* **Task statement**: In the listing below, find the line containing "This document outlines" and the line containing "- **combat/** - Turn-based combat". Repeat exactly those two lines and every line between them.
▼▼▼
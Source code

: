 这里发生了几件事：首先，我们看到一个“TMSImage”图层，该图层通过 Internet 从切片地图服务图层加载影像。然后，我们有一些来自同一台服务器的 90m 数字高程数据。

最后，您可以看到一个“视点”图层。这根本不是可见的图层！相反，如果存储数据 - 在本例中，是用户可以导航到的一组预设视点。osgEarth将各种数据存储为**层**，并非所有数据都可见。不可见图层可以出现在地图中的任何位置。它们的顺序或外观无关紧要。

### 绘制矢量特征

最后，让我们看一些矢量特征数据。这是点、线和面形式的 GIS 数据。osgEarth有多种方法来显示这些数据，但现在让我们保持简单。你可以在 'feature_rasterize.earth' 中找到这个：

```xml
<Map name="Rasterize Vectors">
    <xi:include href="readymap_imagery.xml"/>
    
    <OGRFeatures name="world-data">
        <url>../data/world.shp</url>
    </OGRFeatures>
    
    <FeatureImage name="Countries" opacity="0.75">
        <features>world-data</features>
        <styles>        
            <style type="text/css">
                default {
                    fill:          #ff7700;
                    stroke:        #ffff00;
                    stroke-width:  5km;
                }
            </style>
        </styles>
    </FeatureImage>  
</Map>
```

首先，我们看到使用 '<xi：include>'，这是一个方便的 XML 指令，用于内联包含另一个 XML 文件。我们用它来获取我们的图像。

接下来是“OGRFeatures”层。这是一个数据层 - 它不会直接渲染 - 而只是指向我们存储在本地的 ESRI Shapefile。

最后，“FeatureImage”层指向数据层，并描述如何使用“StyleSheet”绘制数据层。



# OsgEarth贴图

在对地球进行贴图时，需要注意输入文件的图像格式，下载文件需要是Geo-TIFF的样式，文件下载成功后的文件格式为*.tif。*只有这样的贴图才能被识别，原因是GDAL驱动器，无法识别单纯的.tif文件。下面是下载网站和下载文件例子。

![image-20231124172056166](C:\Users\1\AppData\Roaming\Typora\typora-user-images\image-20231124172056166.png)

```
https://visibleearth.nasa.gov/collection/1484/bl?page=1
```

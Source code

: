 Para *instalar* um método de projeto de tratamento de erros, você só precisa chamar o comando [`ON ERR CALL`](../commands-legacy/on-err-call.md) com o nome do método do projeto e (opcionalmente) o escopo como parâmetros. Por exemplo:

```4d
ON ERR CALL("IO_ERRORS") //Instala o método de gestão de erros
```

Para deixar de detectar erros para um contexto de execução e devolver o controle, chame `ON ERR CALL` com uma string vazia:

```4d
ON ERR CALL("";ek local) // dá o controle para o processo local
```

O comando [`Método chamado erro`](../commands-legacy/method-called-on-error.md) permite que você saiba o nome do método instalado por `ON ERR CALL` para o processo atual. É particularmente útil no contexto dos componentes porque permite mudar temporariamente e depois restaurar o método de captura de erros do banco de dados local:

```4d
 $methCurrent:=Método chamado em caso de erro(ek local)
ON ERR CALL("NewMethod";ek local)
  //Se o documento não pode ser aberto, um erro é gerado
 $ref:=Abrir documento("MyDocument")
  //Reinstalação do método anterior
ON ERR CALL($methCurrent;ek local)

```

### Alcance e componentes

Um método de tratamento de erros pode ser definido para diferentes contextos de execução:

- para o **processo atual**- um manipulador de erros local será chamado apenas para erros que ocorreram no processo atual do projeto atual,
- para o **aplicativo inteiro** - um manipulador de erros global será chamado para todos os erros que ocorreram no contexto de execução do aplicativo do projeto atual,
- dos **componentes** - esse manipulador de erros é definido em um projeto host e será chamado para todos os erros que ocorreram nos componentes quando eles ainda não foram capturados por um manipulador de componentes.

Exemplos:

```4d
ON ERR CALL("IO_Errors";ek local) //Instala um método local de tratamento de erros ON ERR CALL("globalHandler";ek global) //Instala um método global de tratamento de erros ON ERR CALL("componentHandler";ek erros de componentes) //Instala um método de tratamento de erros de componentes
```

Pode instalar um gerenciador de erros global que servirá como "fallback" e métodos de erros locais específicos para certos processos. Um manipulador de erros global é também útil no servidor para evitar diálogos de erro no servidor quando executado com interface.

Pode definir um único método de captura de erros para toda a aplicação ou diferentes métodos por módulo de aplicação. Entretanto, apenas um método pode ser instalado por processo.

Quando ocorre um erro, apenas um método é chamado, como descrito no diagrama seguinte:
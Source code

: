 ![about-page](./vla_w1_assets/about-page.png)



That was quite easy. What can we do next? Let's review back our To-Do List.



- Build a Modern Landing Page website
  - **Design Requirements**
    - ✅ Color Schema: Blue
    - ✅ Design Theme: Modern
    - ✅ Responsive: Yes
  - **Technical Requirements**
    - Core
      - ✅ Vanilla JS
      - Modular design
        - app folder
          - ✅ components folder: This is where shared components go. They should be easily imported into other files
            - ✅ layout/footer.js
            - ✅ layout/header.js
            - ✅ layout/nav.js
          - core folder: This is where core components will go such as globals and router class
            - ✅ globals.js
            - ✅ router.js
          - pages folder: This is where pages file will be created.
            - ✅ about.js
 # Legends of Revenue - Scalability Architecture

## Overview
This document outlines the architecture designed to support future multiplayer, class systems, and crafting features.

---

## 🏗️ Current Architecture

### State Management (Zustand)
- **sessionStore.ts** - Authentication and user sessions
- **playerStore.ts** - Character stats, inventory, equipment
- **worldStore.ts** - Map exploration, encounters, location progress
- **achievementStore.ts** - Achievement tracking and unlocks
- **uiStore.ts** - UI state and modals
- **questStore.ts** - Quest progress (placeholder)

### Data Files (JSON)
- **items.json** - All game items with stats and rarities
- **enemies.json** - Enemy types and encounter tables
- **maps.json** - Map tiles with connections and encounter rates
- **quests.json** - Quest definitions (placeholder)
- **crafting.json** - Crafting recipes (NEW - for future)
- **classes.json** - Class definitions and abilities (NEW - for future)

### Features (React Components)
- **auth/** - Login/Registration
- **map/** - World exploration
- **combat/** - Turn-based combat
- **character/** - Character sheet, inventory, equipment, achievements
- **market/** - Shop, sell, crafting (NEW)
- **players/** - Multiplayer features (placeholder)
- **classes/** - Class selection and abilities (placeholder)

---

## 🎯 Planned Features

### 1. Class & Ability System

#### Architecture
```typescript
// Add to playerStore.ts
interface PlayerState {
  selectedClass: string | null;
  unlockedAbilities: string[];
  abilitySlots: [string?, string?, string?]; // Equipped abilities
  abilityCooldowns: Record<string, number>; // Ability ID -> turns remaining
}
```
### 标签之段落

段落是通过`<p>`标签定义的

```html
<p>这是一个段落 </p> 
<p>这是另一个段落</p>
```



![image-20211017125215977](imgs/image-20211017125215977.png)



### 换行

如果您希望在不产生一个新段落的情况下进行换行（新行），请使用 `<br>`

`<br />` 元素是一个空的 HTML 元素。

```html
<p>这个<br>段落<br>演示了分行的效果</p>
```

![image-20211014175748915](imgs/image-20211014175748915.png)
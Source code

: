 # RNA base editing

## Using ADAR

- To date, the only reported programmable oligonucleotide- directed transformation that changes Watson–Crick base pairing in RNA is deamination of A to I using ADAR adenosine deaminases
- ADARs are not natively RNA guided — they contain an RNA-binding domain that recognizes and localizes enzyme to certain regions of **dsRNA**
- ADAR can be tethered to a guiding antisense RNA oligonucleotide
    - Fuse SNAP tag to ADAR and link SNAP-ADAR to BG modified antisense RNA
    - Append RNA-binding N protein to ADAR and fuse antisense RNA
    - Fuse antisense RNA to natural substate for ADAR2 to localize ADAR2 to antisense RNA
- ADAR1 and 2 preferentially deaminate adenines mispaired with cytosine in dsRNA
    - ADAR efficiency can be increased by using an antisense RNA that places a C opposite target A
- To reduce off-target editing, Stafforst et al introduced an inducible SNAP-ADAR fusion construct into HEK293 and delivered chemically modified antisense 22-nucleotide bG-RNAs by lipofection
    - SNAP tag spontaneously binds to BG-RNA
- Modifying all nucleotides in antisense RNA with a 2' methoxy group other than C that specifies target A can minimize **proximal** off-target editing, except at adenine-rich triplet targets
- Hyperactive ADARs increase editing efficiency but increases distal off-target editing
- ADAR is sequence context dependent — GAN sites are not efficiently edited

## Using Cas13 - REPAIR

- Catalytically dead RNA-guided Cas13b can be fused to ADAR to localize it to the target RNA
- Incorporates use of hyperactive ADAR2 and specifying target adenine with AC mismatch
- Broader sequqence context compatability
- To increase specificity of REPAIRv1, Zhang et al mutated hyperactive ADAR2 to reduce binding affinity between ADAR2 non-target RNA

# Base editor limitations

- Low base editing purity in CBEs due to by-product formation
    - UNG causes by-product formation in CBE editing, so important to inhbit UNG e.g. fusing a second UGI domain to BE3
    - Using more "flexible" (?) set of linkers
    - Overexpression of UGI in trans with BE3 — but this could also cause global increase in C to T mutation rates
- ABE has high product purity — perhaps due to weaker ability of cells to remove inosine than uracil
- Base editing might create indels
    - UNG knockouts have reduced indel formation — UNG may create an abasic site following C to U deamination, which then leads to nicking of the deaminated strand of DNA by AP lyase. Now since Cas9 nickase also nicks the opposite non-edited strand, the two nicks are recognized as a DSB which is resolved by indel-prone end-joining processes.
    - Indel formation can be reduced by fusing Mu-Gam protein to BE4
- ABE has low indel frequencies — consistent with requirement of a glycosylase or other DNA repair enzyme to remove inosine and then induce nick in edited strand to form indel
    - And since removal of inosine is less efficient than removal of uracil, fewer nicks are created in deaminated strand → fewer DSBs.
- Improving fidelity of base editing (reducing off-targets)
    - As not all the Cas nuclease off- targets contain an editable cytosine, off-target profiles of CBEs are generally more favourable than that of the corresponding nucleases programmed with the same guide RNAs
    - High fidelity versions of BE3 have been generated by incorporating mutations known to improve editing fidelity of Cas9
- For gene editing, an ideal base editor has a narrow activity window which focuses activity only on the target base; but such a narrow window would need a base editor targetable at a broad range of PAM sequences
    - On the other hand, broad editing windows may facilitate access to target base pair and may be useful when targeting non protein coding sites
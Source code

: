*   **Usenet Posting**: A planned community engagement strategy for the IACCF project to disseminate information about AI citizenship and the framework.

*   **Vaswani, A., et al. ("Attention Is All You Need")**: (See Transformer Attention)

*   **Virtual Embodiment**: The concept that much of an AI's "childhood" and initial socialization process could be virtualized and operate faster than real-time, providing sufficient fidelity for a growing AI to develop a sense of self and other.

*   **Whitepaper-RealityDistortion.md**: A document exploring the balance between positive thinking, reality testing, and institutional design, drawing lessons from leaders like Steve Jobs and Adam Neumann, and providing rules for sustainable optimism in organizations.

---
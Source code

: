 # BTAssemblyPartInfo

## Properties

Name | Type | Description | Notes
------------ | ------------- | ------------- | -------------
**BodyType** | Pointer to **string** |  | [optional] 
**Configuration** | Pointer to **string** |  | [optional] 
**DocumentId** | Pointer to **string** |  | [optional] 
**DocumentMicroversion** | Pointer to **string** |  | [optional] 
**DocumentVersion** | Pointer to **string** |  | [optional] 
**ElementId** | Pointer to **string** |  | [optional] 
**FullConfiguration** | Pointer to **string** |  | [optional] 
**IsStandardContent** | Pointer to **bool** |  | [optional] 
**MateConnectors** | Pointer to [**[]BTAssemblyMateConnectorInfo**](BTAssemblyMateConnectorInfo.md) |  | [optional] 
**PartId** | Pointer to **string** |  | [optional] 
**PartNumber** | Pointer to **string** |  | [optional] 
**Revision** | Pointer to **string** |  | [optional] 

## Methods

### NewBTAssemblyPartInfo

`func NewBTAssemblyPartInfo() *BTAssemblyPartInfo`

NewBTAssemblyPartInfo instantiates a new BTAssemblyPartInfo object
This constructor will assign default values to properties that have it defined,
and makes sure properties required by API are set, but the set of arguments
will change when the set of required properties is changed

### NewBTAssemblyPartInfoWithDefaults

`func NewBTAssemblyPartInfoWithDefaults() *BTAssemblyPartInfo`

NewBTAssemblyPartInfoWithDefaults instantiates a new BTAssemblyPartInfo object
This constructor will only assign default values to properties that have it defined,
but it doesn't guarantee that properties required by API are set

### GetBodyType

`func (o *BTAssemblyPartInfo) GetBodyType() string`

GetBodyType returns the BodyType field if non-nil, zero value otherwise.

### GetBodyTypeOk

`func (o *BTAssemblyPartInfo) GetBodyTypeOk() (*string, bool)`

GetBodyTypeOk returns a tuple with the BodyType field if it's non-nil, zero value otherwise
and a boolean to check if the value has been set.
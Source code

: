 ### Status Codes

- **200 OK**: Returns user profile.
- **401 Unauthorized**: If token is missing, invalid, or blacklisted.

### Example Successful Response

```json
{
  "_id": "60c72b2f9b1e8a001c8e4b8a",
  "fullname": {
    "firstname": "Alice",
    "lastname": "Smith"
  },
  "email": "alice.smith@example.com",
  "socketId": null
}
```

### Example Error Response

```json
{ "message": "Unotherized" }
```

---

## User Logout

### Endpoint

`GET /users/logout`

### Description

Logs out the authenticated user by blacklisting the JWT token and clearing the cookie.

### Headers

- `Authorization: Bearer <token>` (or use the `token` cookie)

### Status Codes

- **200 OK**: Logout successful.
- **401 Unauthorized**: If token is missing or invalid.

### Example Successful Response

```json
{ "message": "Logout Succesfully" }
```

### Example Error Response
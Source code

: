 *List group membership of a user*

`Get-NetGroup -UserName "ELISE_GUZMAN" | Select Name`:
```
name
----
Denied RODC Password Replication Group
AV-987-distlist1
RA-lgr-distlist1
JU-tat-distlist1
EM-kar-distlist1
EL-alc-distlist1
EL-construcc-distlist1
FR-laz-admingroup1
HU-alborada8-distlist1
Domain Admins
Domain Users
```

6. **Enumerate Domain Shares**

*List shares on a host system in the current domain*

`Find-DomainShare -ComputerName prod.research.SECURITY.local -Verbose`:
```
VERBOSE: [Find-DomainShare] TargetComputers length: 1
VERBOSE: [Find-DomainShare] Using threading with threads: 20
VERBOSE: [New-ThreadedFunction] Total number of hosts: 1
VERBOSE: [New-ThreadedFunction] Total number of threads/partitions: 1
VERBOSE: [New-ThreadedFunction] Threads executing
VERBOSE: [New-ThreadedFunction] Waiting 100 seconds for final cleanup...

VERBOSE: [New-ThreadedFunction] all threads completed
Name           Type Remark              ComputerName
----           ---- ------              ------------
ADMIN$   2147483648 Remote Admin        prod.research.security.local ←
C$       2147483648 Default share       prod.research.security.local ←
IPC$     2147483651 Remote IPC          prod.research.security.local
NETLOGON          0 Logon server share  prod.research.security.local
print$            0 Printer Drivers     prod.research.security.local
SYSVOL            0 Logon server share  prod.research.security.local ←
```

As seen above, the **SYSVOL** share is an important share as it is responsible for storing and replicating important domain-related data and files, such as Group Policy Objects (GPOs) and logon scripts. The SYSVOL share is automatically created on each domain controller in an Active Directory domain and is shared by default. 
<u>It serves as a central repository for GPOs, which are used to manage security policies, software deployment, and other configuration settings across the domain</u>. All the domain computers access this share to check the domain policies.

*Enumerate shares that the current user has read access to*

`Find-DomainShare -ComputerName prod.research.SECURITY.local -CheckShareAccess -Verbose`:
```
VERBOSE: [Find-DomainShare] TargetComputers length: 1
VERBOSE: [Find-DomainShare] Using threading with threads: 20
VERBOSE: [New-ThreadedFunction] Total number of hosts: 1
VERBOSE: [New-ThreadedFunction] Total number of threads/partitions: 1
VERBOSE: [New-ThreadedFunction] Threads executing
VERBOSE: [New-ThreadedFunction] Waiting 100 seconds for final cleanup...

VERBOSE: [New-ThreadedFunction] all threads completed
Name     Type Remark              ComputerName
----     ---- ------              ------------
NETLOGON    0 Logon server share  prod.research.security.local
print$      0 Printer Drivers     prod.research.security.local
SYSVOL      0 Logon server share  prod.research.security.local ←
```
▲▲▲
* **Solution to this task**:
This document outlines the architecture designed to support future multiplayer, class systems, and crafting features.

---

## 🏗️ Current Architecture

### State Management (Zustand)
- **sessionStore.ts** - Authentication and user sessions
- **playerStore.ts** - Character stats, inventory, equipment
- **worldStore.ts** - Map exploration, encounters, location progress
- **achievementStore.ts** - Achievement tracking and unlocks
- **uiStore.ts** - UI state and modals
- **questStore.ts** - Quest progress (placeholder)

### Data Files (JSON)
- **items.json** - All game items with stats and rarities
- **enemies.json** - Enemy types and encounter tables
- **maps.json** - Map tiles with connections and encounter rates
- **quests.json** - Quest definitions (placeholder)
- **crafting.json** - Crafting recipes (NEW - for future)
- **classes.json** - Class definitions and abilities (NEW - for future)

### Features (React Components)
- **auth/** - Login/Registration
- **map/** - World exploration
- **combat/** - Turn-based combat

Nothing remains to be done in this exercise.